__EXERCISE__. Copy out each line of the data holding "meisten".

[Collected data entries]
+ + + + + + +

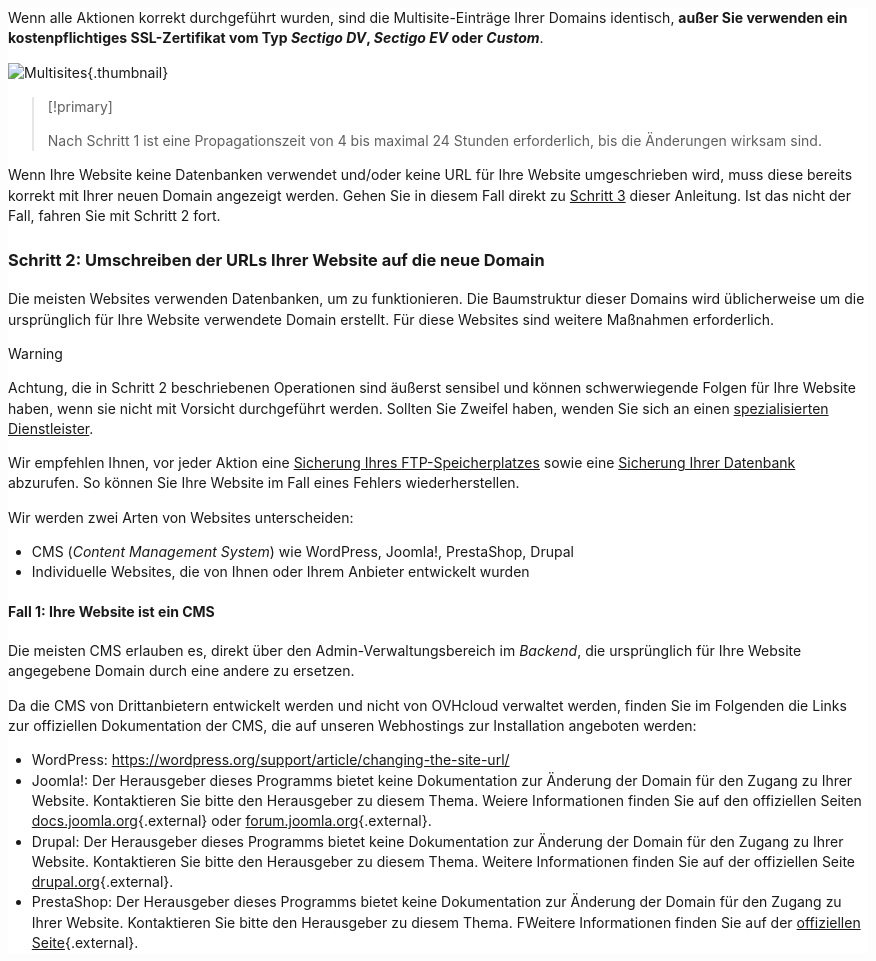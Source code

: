 Wenn alle Aktionen korrekt durchgeführt wurden, sind die Multisite-Einträge Ihrer Domains identisch, **außer Sie verwenden ein kostenpflichtiges SSL-Zertifikat vom Typ *Sectigo DV*, *Sectigo EV* oder *Custom***.

![Multisites](all-domain-same-config-enable.png){.thumbnail}

> [!primary]
>
> Nach Schritt 1 ist eine Propagationszeit von 4 bis maximal 24 Stunden erforderlich, bis die Änderungen wirksam sind.
>

Wenn Ihre Website keine Datenbanken verwendet und/oder keine URL für Ihre Website umgeschrieben wird, muss diese bereits korrekt mit Ihrer neuen Domain angezeigt werden. Gehen Sie in diesem Fall direkt zu [Schritt 3](How_to_change_the_domain_name_of_an_existing_website_#step3.) dieser Anleitung. Ist das nicht der Fall, fahren Sie mit Schritt 2 fort.

### Schritt 2: Umschreiben der URLs Ihrer Website auf die neue Domain

Die meisten Websites verwenden Datenbanken, um zu funktionieren. Die Baumstruktur dieser Domains wird üblicherweise um die ursprünglich für Ihre Website verwendete Domain erstellt. Für diese Websites sind weitere Maßnahmen erforderlich.

> [!warning]
>
> Achtung, die in Schritt 2 beschriebenen Operationen sind äußerst sensibel und können schwerwiegende Folgen für Ihre Website haben, wenn sie nicht mit Vorsicht durchgeführt werden. Sollten Sie Zweifel haben, wenden Sie sich an einen [spezialisierten Dienstleister](partner.).
>
> Wir empfehlen Ihnen, vor jeder Aktion eine [Sicherung Ihres FTP-Speicherplatzes](ftp_save_and_backup1.) sowie eine [Sicherung Ihrer Datenbank](sql_database_export1.) abzurufen. So können Sie Ihre Website im Fall eines Fehlers wiederherstellen.
>

Wir werden zwei Arten von Websites unterscheiden: 

- CMS (*Content Management System*) wie WordPress, Joomla!, PrestaShop, Drupal
- Individuelle Websites, die von Ihnen oder Ihrem Anbieter entwickelt wurden

#### Fall 1: Ihre Website ist ein CMS

Die meisten CMS erlauben es, direkt über den Admin-Verwaltungsbereich im *Backend*, die ursprünglich für Ihre Website angegebene Domain durch eine andere zu ersetzen.

Da die CMS von Drittanbietern entwickelt werden und nicht von OVHcloud verwaltet werden, finden Sie im Folgenden die Links zur offiziellen Dokumentation der CMS, die auf unseren Webhostings zur Installation angeboten werden:

- WordPress: <https://wordpress.org/support/article/changing-the-site-url/>
- Joomla!: Der Herausgeber dieses Programms bietet keine Dokumentation zur Änderung der Domain für den Zugang zu Ihrer Website. Kontaktieren Sie bitte den Herausgeber zu diesem Thema. Weiere Informationen finden Sie auf den offiziellen Seiten [docs.joomla.org](https://docs.joomla.org/){.external} oder [forum.joomla.org](https://forum.joomla.org/){.external}.
- Drupal: Der Herausgeber dieses Programms bietet keine Dokumentation zur Änderung der Domain für den Zugang zu Ihrer Website. Kontaktieren Sie bitte den Herausgeber zu diesem Thema. Weitere Informationen finden Sie auf der offiziellen Seite [drupal.org](https://drupal.org){.external}.
- PrestaShop: Der Herausgeber dieses Programms bietet keine Dokumentation zur Änderung der Domain für den Zugang zu Ihrer Website. Kontaktieren Sie bitte den Herausgeber zu diesem Thema. FWeitere Informationen finden Sie auf der [offiziellen Seite](https://help-center.prestashop.com){.external}.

+ + + + + + +

__WRITTEN SOLUTION__.
Die meisten Websites verwenden Datenbanken, um zu funktionieren. Die Baumstruktur dieser Domains wird üblicherweise um die ursprünglich für Ihre Website verwendete Domain erstellt. Für diese Websites sind weitere Maßnahmen erforderlich.
Die meisten CMS erlauben es, direkt über den Admin-Verwaltungsbereich im *Backend*, die ursprünglich für Ihre Website angegebene Domain durch eine andere zu ersetzen.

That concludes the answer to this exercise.